Money alone didn’t buy peace on the westside. Listening didn’t, either. It took time to reassure far-west leaders that their core pieces weren’t slipping away, time for new partnerships and relationships and experiments to work out.

It’s become clear that Pacific University’s new Health Professions Campus in Hillsboro has strengthened, not dampened, its presence in Forest Grove, where the university has added new buildings, new dorms and upgraded its athletic facilities.

“Pacific University is having a regional face about it, and that’s something we not only have come to accept, but come to embrace in Forest Grove,” Truax said.

Harrington said she wants to see the communities change for the better, maintaining their small town character instead of fearing that change will be detrimental.

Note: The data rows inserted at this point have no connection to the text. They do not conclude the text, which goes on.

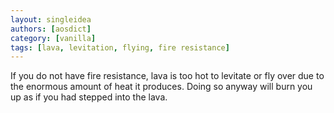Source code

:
 ```yaml
---
layout: singleidea
authors: [aosdict]
category: [vanilla]
tags: [lava, levitation, flying, fire resistance]
---
```

If you do not have fire resistance, lava is too hot to levitate or fly over due
to the enormous amount of heat it produces. Doing so anyway will burn you up as
if you had stepped into the lava.
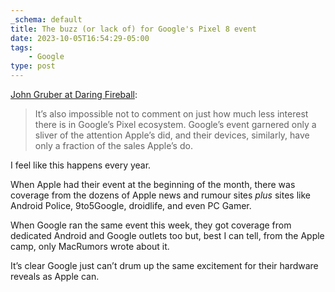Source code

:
 ```yaml
---
_schema: default
title: The buzz (or lack of) for Google's Pixel 8 event
date: 2023-10-05T16:54:29-05:00
tags:
    - Google
type: post
---
```

[John Gruber at Daring Fireball](https://daringfireball.net/2023/10/googles_pixel_8_event):

> It’s also impossible not to comment on just how much less interest there is in Google’s Pixel ecosystem. Google’s event garnered only a sliver of the attention Apple’s did, and their devices, similarly, have only a fraction of the sales Apple’s do.

I feel like this happens every year.

When Apple had their event at the beginning of the month, there was coverage from the dozens of Apple news and rumour sites *plus* sites like Android Police, 9to5Google, droidlife, and even PC Gamer.

When Google ran the same event this week, they got coverage from dedicated Android and Google outlets too but, best I can tell, from the Apple camp, only MacRumors wrote about it.

It’s clear Google just can’t drum up the same excitement for their hardware reveals as Apple can.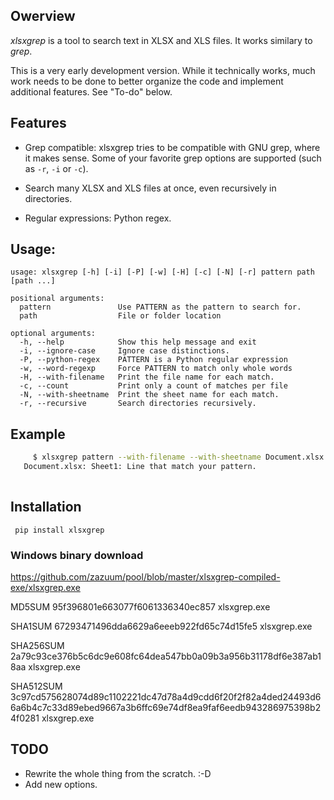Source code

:## Owerview

*xlsxgrep* is a tool to search text in XLSX and XLS files. It works similary to *grep*.


This is a very early development version. While it technically works, much work needs to be done to better
organize the code and implement additional features. See "To-do" below.


## Features

- Grep compatible: xlsxgrep tries to be compatible with GNU grep,
    where it makes sense. Some of your favorite grep options are
    supported (such as `-r`, `-i`  or `-c`).

- Search many XLSX and XLS files at once, even recursively in directories.

- Regular expressions: Python regex.

## Usage:
```
usage: xlsxgrep [-h] [-i] [-P] [-w] [-H] [-c] [-N] [-r] pattern path [path ...]

positional arguments:
  pattern               Use PATTERN as the pattern to search for.
  path                  File or folder location

optional arguments:
  -h, --help            Show this help message and exit
  -i, --ignore-case     Ignore case distinctions.
  -P, --python-regex    PATTERN is a Python regular expression
  -w, --word-regexp     Force PATTERN to match only whole words
  -H, --with-filename   Print the file name for each match.
  -c, --count           Print only a count of matches per file
  -N, --with-sheetname  Print the sheet name for each match.
  -r, --recursive       Search directories recursively.
```

## Example

```sh
     $ xlsxgrep pattern --with-filename --with-sheetname Document.xlsx
   Document.xlsx: Sheet1: Line that match your pattern.
   
```
## Installation

```
 pip install xlsxgrep
 ```
 
 ### Windows binary download
 
 https://github.com/zazuum/pool/blob/master/xlsxgrep-compiled-exe/xlsxgrep.exe
 
MD5SUM 95f396801e663077f6061336340ec857 xlsxgrep.exe

SHA1SUM 67293471496dda6629a6eeeb922fd65c74d15fe5 xlsxgrep.exe

SHA256SUM 2a79c93ce376b5c6dc9e608fc64dea547bb0a09b3a956b31178df6e387ab18aa xlsxgrep.exe

SHA512SUM 3c97cd575628074d89c1102221dc47d78a4d9cdd6f20f2f82a4ded24493d66a6b4c7c33d89ebed9667a3b6ffc69e74df8ea9faf6eedb943286975398b24f0281 xlsxgrep.exe


## TODO

- Rewrite the whole thing from the scratch. :-D  
- Add new options.


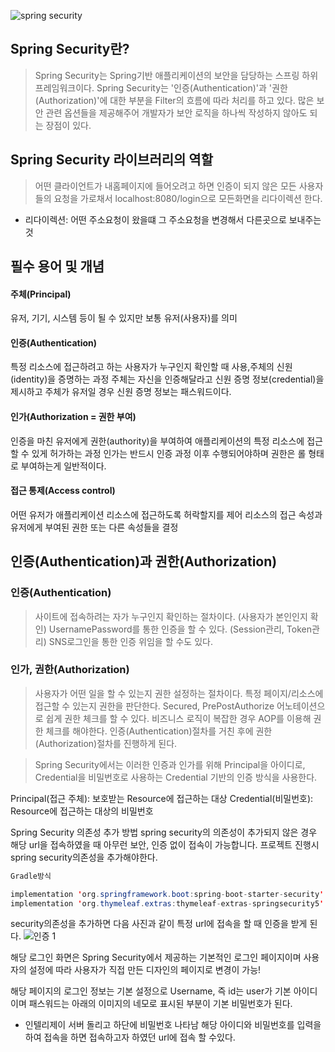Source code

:![spring security](https://user-images.githubusercontent.com/99226598/183634705-761cf94a-86d9-49e7-9c16-dbab7322a3c3.png)

## Spring Security란?

>Spring Security는 Spring기반 애플리케이션의 보안을 담당하는 스프링 하위 프레임워크이다.
Spring Security는 '인증(Authentication)'과 '권한(Authorization)'에 대한 부분을 Filter의 흐름에 따라 처리를 하고 있다.
많은 보안 관련 옵션들을 제공해주어 개발자가 보안 로직을 하나씩 작성하지 않아도 되는 장점이 있다.

## Spring Security 라이브러리의 역할

>어떤 클라이언트가 내홈페이지에 들어오려고 하면 인증이 되지 않은 모든 사용자들의 요청을 가로채서 localhost:8080/login으로 모든화면을 리다이렉션 한다.

- 리다이렉션: 어떤 주소요청이 왔을떄 그 주소요청을 변경해서 다른곳으로 보내주는 것 

## 필수 용어 및 개념

#### 주체(Principal)

유저, 기기, 시스템 등이 될 수 있지만 보통 유저(사용자)를 의미

#### 인증(Authentication)

특정 리소스에 접근하려고 하는 사용자가 누구인지 확인할 때 사용,주체의 신원(identity)을 증명하는 과정
주체는 자신을 인증해달라고 신원 증명 정보(credential)을 제시하고 주체가 유저일 경우 신원 증명 정보는 패스워드이다.

#### 인가(Authorization = 권한 부여)

인증을 마친 유저에게 권한(authority)을 부여하여 애플리케이션의 특정 리소스에 접근할 수 있게 허가하는 과정
인가는 반드시 인증 과정 이후 수행되어야하며 권한은 롤 형태로 부여하는게 일반적이다.

#### 접근 통제(Access control)

어떤 유저가 애플리케이션 리소스에 접근하도록 허락할지를 제어
리소스의 접근 속성과 유저에게 부여된 권한 또는 다른 속성들을 결정


## 인증(Authentication)과 권한(Authorization)

### 인증(Authentication)
> 사이트에 접속하려는 자가 누구인지 확인하는 절차이다. (사용자가 본인인지 확인)
UsernamePassword를 통한 인증을 할 수 있다. (Session관리, Token관리)
SNS로그인을 통한 인증 위임을 할 수도 있다.


### 인가, 권한(Authorization)
> 사용자가 어떤 일을 할 수 있는지 권한 설정하는 절차이다. 특정 페이지/리소스에 접근할 수 있는지 권한을 판단한다.
Secured, PrePostAuthorize 어노테이션으로 쉽게 권한 체크를 할 수 있다.
비즈니스 로직이 복잡한 경우 AOP를 이용해 권한 체크를 해야한다.
인증(Authentication)절차를 거친 후에 권한(Authorization)절차를 진행하게 된다.

> Spring Security에서는 이러한 인증과 인가를 위해 Principal을 아이디로, Credential을 비밀번호로 사용하는 Credential 기반의 인증 방식을 사용한다.

Principal(접근 주체): 보호받는 Resource에 접근하는 대상
Credential(비밀번호): Resource에 접근하는 대상의 비밀번호

Spring Security 의존성 추가 방법
spring security의 의존성이 추가되지 않은 경우 해당 url을 접속하였을 때 아무런 보안, 인증 없이 접속이 가능합니다. 프로젝트 진행시 
spring security의존성을 추가해야한다.

```java
Gradle방식

implementation 'org.springframework.boot:spring-boot-starter-security'
implementation 'org.thymeleaf.extras:thymeleaf-extras-springsecurity5'
```

security의존성을 추가하면 다음 사진과 같이 특정 url에 접속을 할 때 인증을 받게 된다.
![인증 1](https://user-images.githubusercontent.com/99226598/183634442-f930a8e1-c91d-4bb0-93ef-66ef531a40a1.png)

해당 로그인 화면은 Spring Security에서 제공하는 기본적인 로그인 페이지이며 사용자의 설정에 따라 사용자가 직접 만든 디자인의 페이지로 변경이 가능!

해당 페이지의 로그인 정보는 기본 설정으로 Username, 즉 id는 user가 기본 아이디이며 패스워드는 아래의 이미지의 네모로 표시된 부분이 기본 비밀번호가 된다.
- 인텔리제이 서버 돌리고 하단에 비밀번호 나타남 
해당 아이디와 비밀번호를 입력을 하여 접속을 하면 접속하고자 하였던 url에 접속 할 수있다.

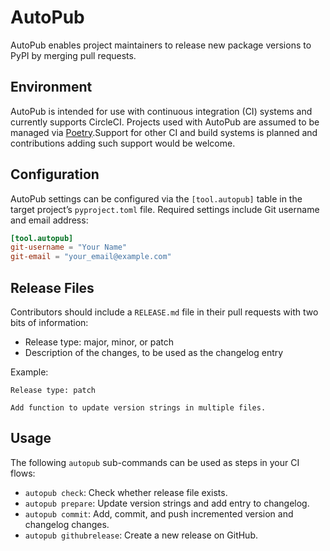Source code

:# AutoPub

AutoPub enables project maintainers to release new package versions to PyPI by merging pull requests.

## Environment

AutoPub is intended for use with continuous integration (CI) systems and currently supports CircleCI. Projects used with AutoPub are assumed to be managed via [Poetry][].Support for other CI and build systems is planned and contributions adding such support would be welcome.

## Configuration

AutoPub settings can be configured via the `[tool.autopub]` table in the target project’s `pyproject.toml` file. Required settings include Git username and email address:

```toml
[tool.autopub]
git-username = "Your Name"
git-email = "your_email@example.com"
```

## Release Files

Contributors should include a `RELEASE.md` file in their pull requests with two bits of information:

* Release type: major, minor, or patch
* Description of the changes, to be used as the changelog entry

Example:

    Release type: patch

    Add function to update version strings in multiple files.

## Usage

The following `autopub` sub-commands can be used as steps in your CI flows:

* `autopub check`: Check whether release file exists.
* `autopub prepare`: Update version strings and add entry to changelog.
* `autopub commit`: Add, commit, and push incremented version and changelog changes.
* `autopub githubrelease`: Create a new release on GitHub.


[Poetry]: https://poetry.eustace.io
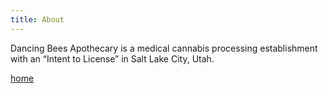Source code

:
 ```yaml
---
title: About
---
```


Dancing Bees Apothecary is a medical cannabis processing establishment with an “Intent to License” in Salt Lake City, Utah.

<a href="/">home</a>
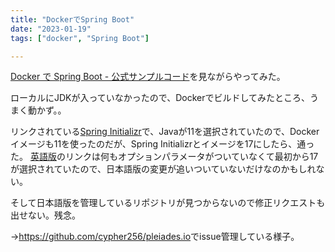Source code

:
 ```yaml
---
title: "DockerでSpring Boot"
date: "2023-01-19"
tags: ["docker", "Spring Boot"]

---
```


[Docker で Spring Boot - 公式サンプルコード](https://spring.pleiades.io/guides/gs/spring-boot-docker/)を見ながらやってみた。

ローカルにJDKが入っていなかったので、Dockerでビルドしてみたところ、うまく動かず。。

リンクされている[Spring Initializr](https://start.spring.io/#!type=gradle-project&language=java&platformVersion=2.5.5&packaging=jar&jvmVersion=11&groupId=com.example&artifactId=spring-boot-docker&name=spring-boot-docker&description=Demo%20project%20for%20Spring%20Boot&packageName=com.example.spring-boot-docker&dependencies=web)で、Javaが11を選択されていたので、Dockerイメージも11を使ったのだが、Spring Initializrとイメージを17にしたら、通った。
[英語版](https://spring.io/guides/gs/spring-boot-docker/)のリンクは何もオプションパラメータがついていなくて最初から17が選択されていたので、日本語版の変更が追いついていないだけなのかもしれない。

そして日本語版を管理しているリポジトリが見つからないので修正リクエストも出せない。残念。

→<https://github.com/cypher256/pleiades.io>でissue管理している様子。
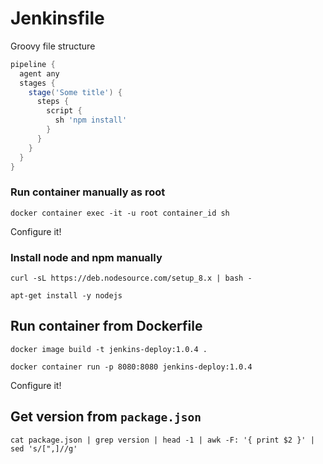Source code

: # Jenkinsfile

Groovy file structure

```groovy
pipeline {
  agent any
  stages {
    stage('Some title') {
      steps {
        script {
          sh 'npm install'
        }
      }
    }
  }
}
```

### Run container manually as root

```prompt
docker container exec -it -u root container_id sh
```

Configure it!


### Install node and npm manually

```prompt
curl -sL https://deb.nodesource.com/setup_8.x | bash -
```

```prompt
apt-get install -y nodejs
```

## Run container from Dockerfile

```prompt
docker image build -t jenkins-deploy:1.0.4 .
```

```prompt
docker container run -p 8080:8080 jenkins-deploy:1.0.4
```

Configure it!


## Get version from `package.json`

```prompt
cat package.json | grep version | head -1 | awk -F: '{ print $2 }' | sed 's/[",]//g'
```
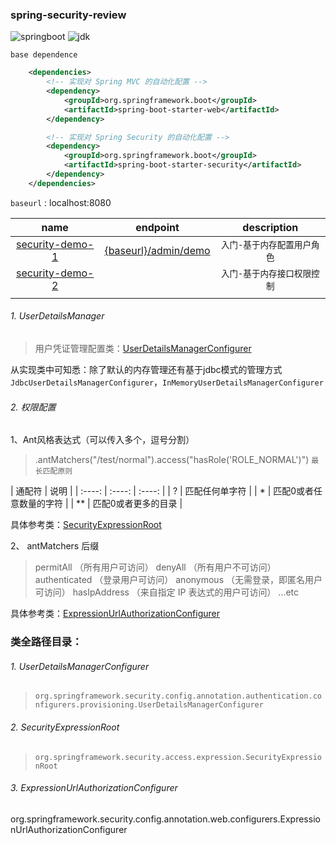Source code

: ### spring-security-review
![springboot](https://img.shields.io/badge/springboot-2.5.0.RELEASE-brightgreen.svg) ![jdk](https://img.shields.io/badge/jdk->=1.8-blue.svg) 


`base dependence`
```xml
    <dependencies>
        <!-- 实现对 Spring MVC 的自动化配置 -->
        <dependency>
            <groupId>org.springframework.boot</groupId>
            <artifactId>spring-boot-starter-web</artifactId>
        </dependency>

        <!-- 实现对 Spring Security 的自动化配置 -->
        <dependency>
            <groupId>org.springframework.boot</groupId>
            <artifactId>spring-boot-starter-security</artifactId>
        </dependency>
    </dependencies>

```

`baseurl` : localhost:8080

| name |  endpoint    | description     |
| :----: | :----: | :----: |
|   [security-demo-1](./security-demo-1/README.md)   |   [{baseurl}/admin/demo](http://localhost:8080/test/demo)   |   `入门-基于内存配置用户角色`   |
|   [security-demo-2](./security-demo-2/README.md)  |      |    `入门-基于内存接口权限控制`  |
|      |      |      |



###### <span id="UserDetailsManager">1. UserDetailsManager</span>
> 用户凭证管理配置类：[UserDetailsManagerConfigurer](#UserDetailsManagerConfigurer)

从实现类中可知悉：除了默认的内存管理还有基于jdbc模式的管理方式
`JdbcUserDetailsManagerConfigurer`，`InMemoryUserDetailsManagerConfigurer`



###### <span id="accessConfigure">2. 权限配置</span>

1、Ant风格表达式（可以传入多个，逗号分割）
>.antMatchers("/test/normal").access("hasRole('ROLE_NORMAL')")
>`最长匹配原则`

| 通配符 |  说明    |
| :----: | :----: | :----: |
|   ?    |  匹配任何单字符   |
|   *    |   匹配0或者任意数量的字符   |
|   **   |      匹配0或者更多的目录   |

具体参考类：[SecurityExpressionRoot](#SecurityExpressionRoot)

2、 antMatchers 后缀
> permitAll （所有用户可访问）
> denyAll （所有用户不可访问）
> authenticated （登录用户可访问） 
> anonymous （无需登录，即匿名用户可访问）
> hasIpAddress （来自指定 IP 表达式的用户可访问）
> ...etc

具体参考类：[ExpressionUrlAuthorizationConfigurer](#ExpressionUrlAuthorizationConfigurer)



### 类全路径目录：

###### <span id="UserDetailsManagerConfigurer">1. UserDetailsManagerConfigurer</span>
>`org.springframework.security.config.annotation.authentication.configurers.provisioning.UserDetailsManagerConfigurer`


###### <span id="SecurityExpressionRoot">2. SecurityExpressionRoot</span>
>`org.springframework.security.access.expression.SecurityExpressionRoot`

###### <span id="ExpressionUrlAuthorizationConfigurer">3. ExpressionUrlAuthorizationConfigurer</span>
org.springframework.security.config.annotation.web.configurers.ExpressionUrlAuthorizationConfigurer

“If you’d asked the community of Cornelius 15 years ago, did they see themselves as having an internationally known coffee shop — Starbucks — they would have said ‘no way.’ But it’s a thriving place!” Harrington says. “Wilco just remodeled. It’s a two-story building now. They still provide a marketplace for the adjacent farm and nursery industry. They’re doing the things to maintain their small-town feel.”

That brings us back to February, which was a capstone on the years of change between Metro and the westside. There were no signs of contention as the regional government came and paid a visit to its most distant outpost.

“It’s really a reflection of how successful we’ve all been at better understanding community visions and how to work together to realize them,” Harrington said later. “Doesn’t our public demand that?”